• _Input data_
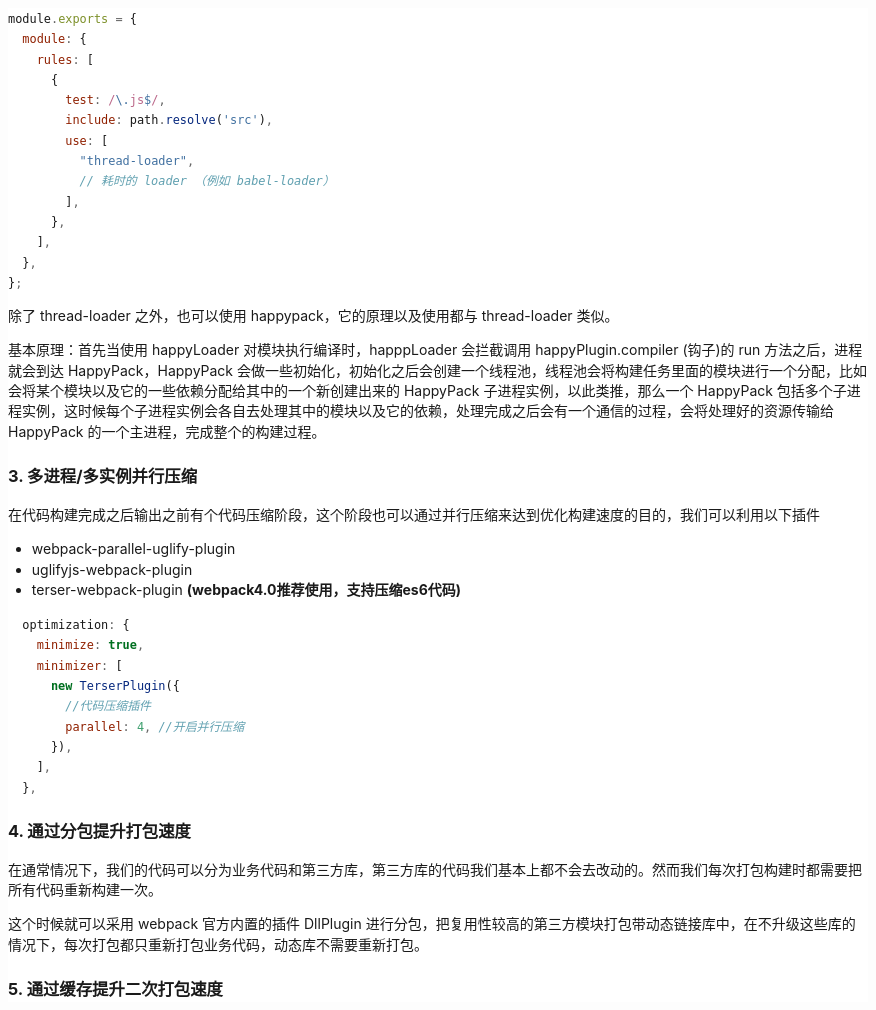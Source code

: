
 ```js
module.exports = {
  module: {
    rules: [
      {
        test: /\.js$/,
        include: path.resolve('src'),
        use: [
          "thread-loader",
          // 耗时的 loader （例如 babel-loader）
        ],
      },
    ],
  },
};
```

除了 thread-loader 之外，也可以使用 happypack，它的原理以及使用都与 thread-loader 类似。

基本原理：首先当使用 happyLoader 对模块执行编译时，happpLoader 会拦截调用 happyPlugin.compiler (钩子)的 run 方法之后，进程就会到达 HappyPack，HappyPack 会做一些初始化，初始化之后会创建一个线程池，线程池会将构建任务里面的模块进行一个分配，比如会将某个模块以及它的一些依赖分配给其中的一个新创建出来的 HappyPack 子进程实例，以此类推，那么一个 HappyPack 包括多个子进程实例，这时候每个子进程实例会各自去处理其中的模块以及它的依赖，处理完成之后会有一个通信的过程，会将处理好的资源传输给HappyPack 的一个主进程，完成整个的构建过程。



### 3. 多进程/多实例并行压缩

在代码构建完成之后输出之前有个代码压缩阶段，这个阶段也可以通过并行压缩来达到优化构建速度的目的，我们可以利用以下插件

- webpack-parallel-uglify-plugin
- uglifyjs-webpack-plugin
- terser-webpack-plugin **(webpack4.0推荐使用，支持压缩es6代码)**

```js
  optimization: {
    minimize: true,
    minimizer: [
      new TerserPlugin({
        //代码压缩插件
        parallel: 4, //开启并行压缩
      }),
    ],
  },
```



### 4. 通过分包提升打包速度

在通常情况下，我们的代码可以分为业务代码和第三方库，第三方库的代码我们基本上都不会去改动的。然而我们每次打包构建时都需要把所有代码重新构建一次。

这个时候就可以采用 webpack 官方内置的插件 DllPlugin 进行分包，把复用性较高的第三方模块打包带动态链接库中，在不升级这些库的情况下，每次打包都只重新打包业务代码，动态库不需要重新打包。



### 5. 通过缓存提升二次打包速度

--

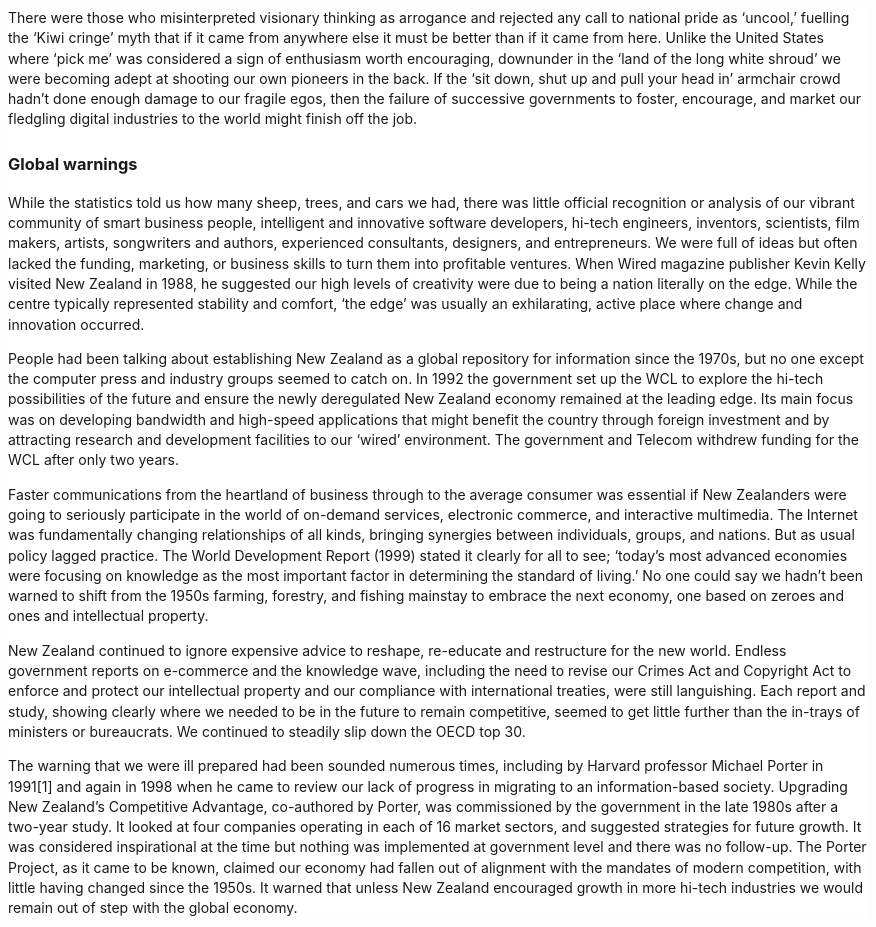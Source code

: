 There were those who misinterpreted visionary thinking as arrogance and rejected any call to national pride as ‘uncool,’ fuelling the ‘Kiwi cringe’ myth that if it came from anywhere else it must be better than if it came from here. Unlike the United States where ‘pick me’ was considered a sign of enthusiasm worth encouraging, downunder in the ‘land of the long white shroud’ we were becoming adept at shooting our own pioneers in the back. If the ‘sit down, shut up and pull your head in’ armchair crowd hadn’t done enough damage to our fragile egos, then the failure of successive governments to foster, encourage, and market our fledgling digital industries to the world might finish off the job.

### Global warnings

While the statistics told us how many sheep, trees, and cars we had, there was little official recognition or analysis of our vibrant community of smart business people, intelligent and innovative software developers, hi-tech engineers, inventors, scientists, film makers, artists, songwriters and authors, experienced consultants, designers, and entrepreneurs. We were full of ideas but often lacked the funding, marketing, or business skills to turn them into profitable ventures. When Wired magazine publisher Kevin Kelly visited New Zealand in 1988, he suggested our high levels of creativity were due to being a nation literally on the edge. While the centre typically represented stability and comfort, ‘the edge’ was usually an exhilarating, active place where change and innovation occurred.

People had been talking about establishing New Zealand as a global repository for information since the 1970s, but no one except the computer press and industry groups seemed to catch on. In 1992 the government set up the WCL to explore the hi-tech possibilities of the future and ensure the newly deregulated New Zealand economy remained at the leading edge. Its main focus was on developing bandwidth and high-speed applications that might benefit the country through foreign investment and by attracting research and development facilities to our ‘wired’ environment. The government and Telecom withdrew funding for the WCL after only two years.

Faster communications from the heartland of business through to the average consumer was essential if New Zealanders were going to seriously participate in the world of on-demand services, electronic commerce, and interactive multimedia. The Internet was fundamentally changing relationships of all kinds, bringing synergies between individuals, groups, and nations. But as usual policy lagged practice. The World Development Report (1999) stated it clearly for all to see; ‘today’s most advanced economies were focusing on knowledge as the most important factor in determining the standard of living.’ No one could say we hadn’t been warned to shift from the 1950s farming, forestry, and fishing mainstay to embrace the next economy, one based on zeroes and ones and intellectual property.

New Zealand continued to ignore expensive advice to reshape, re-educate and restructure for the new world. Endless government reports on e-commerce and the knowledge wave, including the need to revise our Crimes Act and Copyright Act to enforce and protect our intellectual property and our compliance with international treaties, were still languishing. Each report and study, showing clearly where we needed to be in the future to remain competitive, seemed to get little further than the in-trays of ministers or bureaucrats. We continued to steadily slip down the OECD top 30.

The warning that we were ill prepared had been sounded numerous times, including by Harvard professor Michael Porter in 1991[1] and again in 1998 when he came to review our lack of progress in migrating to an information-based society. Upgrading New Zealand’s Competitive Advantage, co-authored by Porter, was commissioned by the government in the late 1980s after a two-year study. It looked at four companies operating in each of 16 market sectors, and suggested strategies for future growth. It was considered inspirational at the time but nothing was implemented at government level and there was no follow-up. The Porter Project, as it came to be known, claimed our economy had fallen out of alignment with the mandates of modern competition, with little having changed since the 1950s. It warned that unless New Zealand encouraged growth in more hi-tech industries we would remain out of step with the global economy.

• _The problem_
Where a line in the listing above contains "webpack", copy that line.

• _Exercise response_
- webpack-parallel-uglify-plugin
- uglifyjs-webpack-plugin
- terser-webpack-plugin **(webpack4.0推荐使用，支持压缩es6代码)**
这个时候就可以采用 webpack 官方内置的插件 DllPlugin 进行分包，把复用性较高的第三方模块打包带动态链接库中，在不升级这些库的情况下，每次打包都只重新打包业务代码，动态库不需要重新打包。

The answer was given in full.